# Dash lights dimmer switch, fix instead of replace?



## etepsnewo (Jul 5, 2008)

My dash lights finally went out on my 95 Nissan Sentra 200SX and would not come back on by just adjusting the dimmer switch. It's been iffy for years now but finally gave up the ghost, or so I thought. All the conversations I have seen in the forums say to replace the dimmer switch so I was surprised to discover this dimmer switch is actually pretty easy to service instead. Here is a link to my photos and comments I prepared for each step. I posted them to my flickr account for anyone to reference that is faced with the same problem. I think its worth a try before you track down or order a new switch. They say, "A penny saved, is a penny earned" but now a days it's more like "$50 saved is $50 earned". Hope this helps ! https://www.flickr.com/photos/[email protected]/sets/72157649290776385/


----------



## chulk (May 8, 2017)

Did you just have to put new grease on the dimmer switch and then it started working again??


----------



## ex-tech (Nov 14, 2015)

chulk said:


> Did you just have to put new grease on the dimmer switch and then it started working again??

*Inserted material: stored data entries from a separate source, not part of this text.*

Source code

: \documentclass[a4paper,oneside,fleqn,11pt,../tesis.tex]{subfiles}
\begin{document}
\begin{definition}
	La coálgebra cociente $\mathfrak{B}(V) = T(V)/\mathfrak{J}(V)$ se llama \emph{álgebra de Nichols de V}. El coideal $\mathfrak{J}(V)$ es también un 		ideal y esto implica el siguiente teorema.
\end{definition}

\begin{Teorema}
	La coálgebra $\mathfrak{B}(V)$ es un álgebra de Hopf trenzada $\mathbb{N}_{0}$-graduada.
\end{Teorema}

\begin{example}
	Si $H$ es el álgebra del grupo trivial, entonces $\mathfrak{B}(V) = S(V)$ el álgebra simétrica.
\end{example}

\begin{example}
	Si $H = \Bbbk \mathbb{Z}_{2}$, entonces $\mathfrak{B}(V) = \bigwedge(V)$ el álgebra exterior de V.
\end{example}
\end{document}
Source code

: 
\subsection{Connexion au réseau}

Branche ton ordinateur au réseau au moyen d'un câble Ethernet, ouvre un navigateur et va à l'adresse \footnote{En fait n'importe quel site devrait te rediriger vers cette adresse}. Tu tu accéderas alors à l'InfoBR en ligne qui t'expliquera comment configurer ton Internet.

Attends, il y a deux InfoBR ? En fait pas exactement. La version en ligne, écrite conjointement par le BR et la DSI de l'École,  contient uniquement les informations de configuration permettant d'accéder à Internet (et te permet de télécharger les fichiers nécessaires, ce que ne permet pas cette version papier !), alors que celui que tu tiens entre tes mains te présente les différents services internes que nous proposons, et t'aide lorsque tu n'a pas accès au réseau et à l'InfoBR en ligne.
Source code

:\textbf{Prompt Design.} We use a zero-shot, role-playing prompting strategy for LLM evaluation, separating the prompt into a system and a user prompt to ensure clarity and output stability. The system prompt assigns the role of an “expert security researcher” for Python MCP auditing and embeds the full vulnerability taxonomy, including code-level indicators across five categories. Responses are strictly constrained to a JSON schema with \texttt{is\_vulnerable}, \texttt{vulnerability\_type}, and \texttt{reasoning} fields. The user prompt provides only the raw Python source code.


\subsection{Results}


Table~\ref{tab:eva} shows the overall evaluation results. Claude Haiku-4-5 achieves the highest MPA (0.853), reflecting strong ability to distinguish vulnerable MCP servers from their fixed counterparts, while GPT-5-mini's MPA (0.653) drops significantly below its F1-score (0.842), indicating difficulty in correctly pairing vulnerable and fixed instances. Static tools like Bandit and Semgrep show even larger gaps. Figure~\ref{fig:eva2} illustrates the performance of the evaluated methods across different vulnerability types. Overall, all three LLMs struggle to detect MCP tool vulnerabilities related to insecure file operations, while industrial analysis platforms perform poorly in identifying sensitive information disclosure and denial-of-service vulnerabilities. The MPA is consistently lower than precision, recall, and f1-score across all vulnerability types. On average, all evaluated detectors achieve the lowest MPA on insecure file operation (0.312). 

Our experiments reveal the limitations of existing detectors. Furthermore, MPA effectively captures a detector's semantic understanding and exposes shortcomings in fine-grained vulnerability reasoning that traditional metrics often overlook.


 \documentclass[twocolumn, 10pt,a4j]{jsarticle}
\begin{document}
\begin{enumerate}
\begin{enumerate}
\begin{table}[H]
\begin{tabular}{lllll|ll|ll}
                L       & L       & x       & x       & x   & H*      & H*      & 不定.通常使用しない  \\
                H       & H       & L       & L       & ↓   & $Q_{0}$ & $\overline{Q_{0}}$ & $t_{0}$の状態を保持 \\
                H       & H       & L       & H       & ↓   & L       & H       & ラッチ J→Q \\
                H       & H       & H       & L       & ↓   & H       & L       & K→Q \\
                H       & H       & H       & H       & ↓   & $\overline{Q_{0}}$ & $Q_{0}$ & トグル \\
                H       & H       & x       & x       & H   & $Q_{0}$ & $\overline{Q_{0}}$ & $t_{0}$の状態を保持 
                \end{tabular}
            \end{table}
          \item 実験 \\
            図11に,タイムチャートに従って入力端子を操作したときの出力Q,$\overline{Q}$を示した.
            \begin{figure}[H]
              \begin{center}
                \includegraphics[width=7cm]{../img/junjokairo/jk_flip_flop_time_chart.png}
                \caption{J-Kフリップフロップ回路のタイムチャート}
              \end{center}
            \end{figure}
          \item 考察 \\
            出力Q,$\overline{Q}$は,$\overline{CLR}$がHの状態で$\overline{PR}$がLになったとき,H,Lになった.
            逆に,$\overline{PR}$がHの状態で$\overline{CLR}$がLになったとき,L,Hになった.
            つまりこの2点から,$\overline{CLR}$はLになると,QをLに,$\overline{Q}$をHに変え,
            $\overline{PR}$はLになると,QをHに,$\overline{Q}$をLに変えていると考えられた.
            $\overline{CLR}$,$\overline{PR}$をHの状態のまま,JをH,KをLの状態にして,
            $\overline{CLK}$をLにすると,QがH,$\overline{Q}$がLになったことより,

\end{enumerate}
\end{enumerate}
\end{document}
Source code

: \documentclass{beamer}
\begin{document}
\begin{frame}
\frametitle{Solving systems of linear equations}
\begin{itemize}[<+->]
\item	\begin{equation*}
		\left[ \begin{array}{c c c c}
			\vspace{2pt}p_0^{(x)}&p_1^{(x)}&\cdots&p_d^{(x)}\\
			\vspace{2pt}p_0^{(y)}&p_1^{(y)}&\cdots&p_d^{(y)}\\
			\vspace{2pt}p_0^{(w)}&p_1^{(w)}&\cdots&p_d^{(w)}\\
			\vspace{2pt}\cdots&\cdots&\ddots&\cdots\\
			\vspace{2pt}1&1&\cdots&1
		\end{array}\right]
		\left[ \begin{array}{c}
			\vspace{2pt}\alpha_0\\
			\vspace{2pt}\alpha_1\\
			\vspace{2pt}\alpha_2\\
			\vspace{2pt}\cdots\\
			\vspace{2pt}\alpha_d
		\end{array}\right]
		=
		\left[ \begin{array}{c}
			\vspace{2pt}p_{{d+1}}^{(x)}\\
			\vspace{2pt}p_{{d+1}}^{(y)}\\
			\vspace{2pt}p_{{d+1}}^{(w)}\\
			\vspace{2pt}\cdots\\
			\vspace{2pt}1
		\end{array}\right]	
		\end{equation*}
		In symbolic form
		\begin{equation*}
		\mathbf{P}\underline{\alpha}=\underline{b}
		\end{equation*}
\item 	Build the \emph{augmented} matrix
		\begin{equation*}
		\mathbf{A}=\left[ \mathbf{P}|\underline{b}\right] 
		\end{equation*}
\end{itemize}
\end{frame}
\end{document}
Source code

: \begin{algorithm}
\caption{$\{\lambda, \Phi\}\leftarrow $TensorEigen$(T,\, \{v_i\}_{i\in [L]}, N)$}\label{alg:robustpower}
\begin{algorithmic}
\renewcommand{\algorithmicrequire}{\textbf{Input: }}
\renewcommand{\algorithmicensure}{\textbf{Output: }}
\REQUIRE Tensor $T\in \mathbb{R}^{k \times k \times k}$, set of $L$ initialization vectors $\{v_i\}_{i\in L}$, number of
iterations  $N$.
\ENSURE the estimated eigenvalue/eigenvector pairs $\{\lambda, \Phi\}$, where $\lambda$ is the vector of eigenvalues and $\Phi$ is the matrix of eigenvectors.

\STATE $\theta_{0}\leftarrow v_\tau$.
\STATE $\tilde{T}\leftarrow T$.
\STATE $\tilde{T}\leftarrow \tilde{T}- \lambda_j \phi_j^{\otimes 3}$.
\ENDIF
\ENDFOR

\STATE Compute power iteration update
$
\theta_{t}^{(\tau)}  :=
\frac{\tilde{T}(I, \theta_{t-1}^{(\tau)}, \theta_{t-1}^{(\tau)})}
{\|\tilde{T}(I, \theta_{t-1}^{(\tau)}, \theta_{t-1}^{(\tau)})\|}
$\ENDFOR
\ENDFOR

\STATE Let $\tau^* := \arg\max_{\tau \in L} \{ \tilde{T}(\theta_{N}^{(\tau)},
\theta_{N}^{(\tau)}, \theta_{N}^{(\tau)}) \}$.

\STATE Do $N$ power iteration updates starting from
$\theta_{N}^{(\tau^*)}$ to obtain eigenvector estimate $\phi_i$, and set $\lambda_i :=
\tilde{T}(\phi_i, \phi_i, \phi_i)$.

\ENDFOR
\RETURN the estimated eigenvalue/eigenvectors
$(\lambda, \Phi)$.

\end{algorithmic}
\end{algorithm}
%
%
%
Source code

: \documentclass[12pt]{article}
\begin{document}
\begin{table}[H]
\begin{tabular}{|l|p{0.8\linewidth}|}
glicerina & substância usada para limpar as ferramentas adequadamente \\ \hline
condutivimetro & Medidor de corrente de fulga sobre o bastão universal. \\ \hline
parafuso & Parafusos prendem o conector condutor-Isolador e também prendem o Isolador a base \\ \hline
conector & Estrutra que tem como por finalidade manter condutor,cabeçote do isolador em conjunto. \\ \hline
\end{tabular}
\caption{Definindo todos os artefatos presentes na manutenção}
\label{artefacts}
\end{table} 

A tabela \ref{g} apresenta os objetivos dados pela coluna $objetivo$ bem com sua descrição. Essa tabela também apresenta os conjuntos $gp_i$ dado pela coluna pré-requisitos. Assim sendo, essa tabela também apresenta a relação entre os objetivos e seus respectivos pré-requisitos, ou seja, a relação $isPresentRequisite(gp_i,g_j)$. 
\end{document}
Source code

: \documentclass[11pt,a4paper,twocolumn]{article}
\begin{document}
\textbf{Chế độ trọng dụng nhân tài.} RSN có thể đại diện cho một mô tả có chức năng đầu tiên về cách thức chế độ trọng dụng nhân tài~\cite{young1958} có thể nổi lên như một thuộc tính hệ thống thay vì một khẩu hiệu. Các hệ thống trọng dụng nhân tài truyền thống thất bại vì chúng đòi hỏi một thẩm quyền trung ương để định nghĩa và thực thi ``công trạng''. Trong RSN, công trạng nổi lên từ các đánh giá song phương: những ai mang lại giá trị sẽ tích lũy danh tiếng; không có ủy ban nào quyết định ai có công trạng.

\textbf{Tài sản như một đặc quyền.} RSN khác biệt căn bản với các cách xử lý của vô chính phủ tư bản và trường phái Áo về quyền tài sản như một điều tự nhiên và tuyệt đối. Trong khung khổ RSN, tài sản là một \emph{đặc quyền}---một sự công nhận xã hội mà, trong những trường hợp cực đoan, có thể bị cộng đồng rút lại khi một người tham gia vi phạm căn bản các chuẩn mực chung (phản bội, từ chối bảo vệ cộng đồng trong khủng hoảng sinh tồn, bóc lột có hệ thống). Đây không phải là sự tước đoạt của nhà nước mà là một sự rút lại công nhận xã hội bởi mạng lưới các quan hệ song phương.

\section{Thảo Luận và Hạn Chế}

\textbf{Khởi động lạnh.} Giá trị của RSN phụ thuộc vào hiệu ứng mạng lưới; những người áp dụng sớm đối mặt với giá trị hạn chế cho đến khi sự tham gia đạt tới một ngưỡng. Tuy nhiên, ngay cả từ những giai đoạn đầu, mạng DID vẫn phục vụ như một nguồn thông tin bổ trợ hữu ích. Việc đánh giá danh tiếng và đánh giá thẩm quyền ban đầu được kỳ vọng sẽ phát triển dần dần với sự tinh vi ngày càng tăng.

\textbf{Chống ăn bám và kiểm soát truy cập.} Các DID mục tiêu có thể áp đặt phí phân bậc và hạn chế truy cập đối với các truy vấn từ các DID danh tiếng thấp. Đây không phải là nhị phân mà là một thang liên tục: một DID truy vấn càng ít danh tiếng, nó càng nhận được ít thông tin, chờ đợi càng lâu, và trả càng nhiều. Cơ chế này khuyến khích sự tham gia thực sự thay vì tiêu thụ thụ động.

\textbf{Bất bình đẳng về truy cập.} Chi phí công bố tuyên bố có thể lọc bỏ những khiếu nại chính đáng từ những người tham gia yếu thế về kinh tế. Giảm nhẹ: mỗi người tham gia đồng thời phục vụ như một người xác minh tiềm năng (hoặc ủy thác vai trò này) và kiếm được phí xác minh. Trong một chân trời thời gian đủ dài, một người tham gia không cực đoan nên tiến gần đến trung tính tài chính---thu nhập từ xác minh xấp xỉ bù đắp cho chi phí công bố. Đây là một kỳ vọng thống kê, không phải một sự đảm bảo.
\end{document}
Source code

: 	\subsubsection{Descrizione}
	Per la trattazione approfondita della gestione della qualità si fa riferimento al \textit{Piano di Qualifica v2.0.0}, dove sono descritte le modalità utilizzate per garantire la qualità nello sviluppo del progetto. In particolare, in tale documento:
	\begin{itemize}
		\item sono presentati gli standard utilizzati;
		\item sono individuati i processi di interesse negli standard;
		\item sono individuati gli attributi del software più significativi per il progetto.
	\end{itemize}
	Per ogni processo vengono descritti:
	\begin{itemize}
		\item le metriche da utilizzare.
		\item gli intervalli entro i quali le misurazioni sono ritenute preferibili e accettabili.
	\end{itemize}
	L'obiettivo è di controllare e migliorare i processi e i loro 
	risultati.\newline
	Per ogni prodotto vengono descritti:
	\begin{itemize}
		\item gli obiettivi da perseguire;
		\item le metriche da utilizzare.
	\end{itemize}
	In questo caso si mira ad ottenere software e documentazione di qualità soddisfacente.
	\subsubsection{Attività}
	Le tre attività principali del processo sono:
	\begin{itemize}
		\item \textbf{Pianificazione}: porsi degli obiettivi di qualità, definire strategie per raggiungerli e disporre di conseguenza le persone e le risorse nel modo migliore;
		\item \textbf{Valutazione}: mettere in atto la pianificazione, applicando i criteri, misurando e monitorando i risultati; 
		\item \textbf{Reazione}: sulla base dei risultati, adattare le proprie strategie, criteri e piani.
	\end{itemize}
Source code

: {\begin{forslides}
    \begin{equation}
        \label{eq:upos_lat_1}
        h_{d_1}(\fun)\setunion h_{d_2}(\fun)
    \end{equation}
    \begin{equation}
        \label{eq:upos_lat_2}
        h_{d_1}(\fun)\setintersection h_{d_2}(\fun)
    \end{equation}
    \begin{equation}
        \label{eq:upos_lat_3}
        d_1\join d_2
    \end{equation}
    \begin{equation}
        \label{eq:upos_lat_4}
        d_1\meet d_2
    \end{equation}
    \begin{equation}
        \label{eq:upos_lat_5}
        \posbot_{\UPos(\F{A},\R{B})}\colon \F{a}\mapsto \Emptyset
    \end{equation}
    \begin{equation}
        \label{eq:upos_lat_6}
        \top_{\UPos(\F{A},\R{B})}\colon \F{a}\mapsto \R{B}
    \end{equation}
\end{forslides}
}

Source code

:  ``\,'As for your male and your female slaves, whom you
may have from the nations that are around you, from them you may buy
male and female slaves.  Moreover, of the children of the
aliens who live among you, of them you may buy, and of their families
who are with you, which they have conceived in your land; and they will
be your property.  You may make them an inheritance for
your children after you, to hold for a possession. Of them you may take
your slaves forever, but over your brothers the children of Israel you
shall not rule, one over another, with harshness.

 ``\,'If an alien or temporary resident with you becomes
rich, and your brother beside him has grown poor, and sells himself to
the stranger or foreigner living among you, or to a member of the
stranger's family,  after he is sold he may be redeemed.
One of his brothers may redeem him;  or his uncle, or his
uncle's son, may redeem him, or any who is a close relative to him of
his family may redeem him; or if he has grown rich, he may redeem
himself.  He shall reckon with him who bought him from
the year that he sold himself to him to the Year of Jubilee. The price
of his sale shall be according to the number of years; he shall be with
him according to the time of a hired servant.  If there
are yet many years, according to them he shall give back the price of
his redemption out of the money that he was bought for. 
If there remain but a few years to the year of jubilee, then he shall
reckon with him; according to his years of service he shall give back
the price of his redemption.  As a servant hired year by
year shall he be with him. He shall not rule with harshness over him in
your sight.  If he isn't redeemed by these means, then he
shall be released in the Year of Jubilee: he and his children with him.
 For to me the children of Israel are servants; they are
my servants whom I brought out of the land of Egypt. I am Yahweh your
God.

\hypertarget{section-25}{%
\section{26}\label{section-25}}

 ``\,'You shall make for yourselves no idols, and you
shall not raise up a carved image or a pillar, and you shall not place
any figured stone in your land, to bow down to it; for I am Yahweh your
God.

No, the key is to clean the contacts and slightly bend the contacts on the round switch, that is what tightens it up nicely.

I gotta say that was a nice trick and just saved me a lot of time and aggravation. I also found a bare wire back there, someone tried to splice something to the dimmer switch at some point, taped up the wire after repairing the contacts good as new.

Thanks for sharing


----------